I originally bought it to go do the Route 66 highway run end to end again like I did back in the 60's in a split window Stingray (Santa Monica, CA to Chicago, IL), then spend the rest of a year on the road touring the US, Canada and maybe Mexico in it. I had my mechanic go through it bumper to bumper and it was road worthy for the trip. But 2 months after I got it the health went south/never came back so I had to call it off.

Reactions: Like 2 | Winner 3


----------



## Spydro (5/5/16)

I have not driven it all that much. Did do some of the local Sin City Corvette Club gatherings until three young ladies there got to be a problem. Soon enough I learned that driving this flamboyant car in the Capitol of Sin is a nuisance.
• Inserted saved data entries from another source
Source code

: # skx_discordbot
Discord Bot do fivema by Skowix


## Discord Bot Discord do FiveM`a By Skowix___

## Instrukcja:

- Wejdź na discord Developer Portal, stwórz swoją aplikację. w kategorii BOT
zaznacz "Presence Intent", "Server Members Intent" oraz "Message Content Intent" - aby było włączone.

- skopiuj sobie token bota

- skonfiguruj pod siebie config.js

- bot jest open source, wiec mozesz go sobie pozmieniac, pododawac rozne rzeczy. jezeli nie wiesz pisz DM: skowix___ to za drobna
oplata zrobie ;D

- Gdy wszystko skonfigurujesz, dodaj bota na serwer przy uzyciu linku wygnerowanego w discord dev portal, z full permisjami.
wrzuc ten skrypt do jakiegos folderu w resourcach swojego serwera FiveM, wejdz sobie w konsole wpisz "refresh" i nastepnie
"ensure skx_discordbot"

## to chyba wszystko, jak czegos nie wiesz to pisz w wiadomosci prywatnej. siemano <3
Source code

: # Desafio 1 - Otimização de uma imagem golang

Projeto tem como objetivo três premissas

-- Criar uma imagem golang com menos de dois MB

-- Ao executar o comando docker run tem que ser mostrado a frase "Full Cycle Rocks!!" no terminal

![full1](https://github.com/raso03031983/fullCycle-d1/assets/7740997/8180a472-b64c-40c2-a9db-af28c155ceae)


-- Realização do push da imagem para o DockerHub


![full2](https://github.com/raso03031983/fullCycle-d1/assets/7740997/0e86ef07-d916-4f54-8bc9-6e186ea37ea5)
A one of a kind it gets followed by even the Italian Stallion sports cars that could out run it in reverse; folks who honk at red lights, always wanting you to stop and let them looking it over, want to hear it's story and many want to share theirs of some long past ride they had. Stopping at a quick stop for a cold drink can turn into hours instead of minutes if I'd let it.

Reactions: Like 4


----------



## Spydro (5/5/16)

It's a magnet that draws in the ladies of Sin City, from still so young not much more than babies to MILF's still active in the cities nightlife that are more often than not gold diggers. By young I mean from young enough to be my granddaughters to babies still in high school. A little of that is a good thing if they are older maybe, but all the time more a PITA.

Reactions: Like 6


----------



## Spydro (5/5/16)



Reactions: Like 2 | Winner 1


----------



## Spydro (5/5/16)

For 2006 the car was picked from C3's worldwide to be Miss August in the C3VR calendar. That was it's official last recognition award. It's now been garaged for about 4 years and not driven...
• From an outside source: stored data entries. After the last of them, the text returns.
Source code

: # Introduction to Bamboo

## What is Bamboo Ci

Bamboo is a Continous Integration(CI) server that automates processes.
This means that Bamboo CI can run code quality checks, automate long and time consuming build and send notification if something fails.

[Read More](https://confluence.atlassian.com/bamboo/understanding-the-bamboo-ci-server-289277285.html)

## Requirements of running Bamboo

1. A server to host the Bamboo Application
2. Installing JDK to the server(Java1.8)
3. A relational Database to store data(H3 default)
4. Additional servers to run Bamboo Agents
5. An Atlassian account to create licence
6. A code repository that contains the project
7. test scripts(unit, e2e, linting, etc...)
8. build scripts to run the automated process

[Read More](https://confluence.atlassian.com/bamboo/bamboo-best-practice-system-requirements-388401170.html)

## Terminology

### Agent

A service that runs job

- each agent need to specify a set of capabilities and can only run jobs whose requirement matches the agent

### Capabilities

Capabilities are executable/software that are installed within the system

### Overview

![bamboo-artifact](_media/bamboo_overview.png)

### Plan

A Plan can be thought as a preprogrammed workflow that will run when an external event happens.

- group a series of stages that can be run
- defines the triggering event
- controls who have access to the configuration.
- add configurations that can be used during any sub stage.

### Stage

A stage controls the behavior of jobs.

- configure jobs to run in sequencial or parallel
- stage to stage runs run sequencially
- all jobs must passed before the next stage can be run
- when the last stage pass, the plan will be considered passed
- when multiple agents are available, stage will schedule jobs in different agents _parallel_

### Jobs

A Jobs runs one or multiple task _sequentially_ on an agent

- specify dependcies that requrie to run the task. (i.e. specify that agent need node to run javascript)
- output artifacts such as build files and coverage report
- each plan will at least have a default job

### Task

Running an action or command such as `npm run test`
I will never drive it again.

Reactions: Like 2


----------



## Andre (5/5/16)

Wow, what a beauty, @Spydro.

Reactions: Thanks 1


----------



## Stosta (5/5/16)

I'm going to have to show this to my old man @Spydro , he is a classic nut! He has a strange obsession with Studebakers though, while I'm the one with a Chev and Pontiac fetish. Being able to own a vehicle with this sort of history is a huge feat indeed! It's a beaut!

Reactions: Thanks 1


----------



## Stevape;) (5/5/16)

Nice post @Spydro made me smile and sad at the same time. My dad had a immaculate 79 Stingray White with the red interior after a business he bought was not as promised he had to sell the vette a few years ago. He had this baby since I was only 6 years old. Yes new Italian and German sports cars are faster but there is just something else about this American icon.

Reactions: Thanks 1


----------



## Spydro (5/5/16)

I've owned well over 100 land vehicles in my life between the hot rods, muscle cars, trucks, 4X4's, regular passenger cars, dune buggies, dirt and street cycles, ATV's, etc. This is my 6th Corvette, and the newest one I've owned. First was a '63 Split Window Stingray that I did Rote 66 in mid 60's. Then I had a new '66 that I wrecked big time so got a new '67 Camero to replace it that became one of the fastest street drag cars I ever owned (The Freak). After the Navy in early 1971 I bought a '58 and 2 '59's all within months of each other (along with a 1967 Austin Healey BJ8 Roadster that was custom built at the factory for high speed racing - the one I should have kept). About those rides... my ex wife couldn't/wouldn't drive manual transmissions, and those 4 sports cars were all we had for about a year. So I had to chauffeur her every place. The up side we lived in Carmel, CA then and they were a ball to go on rallies in, drive on California Coast Highway 1 from end to end, on coastal mountain roads, at Laguna Seca Raceway, etc. We even did the Concours d'Elegance at Pebble Beach in the BJ8 a couple of times.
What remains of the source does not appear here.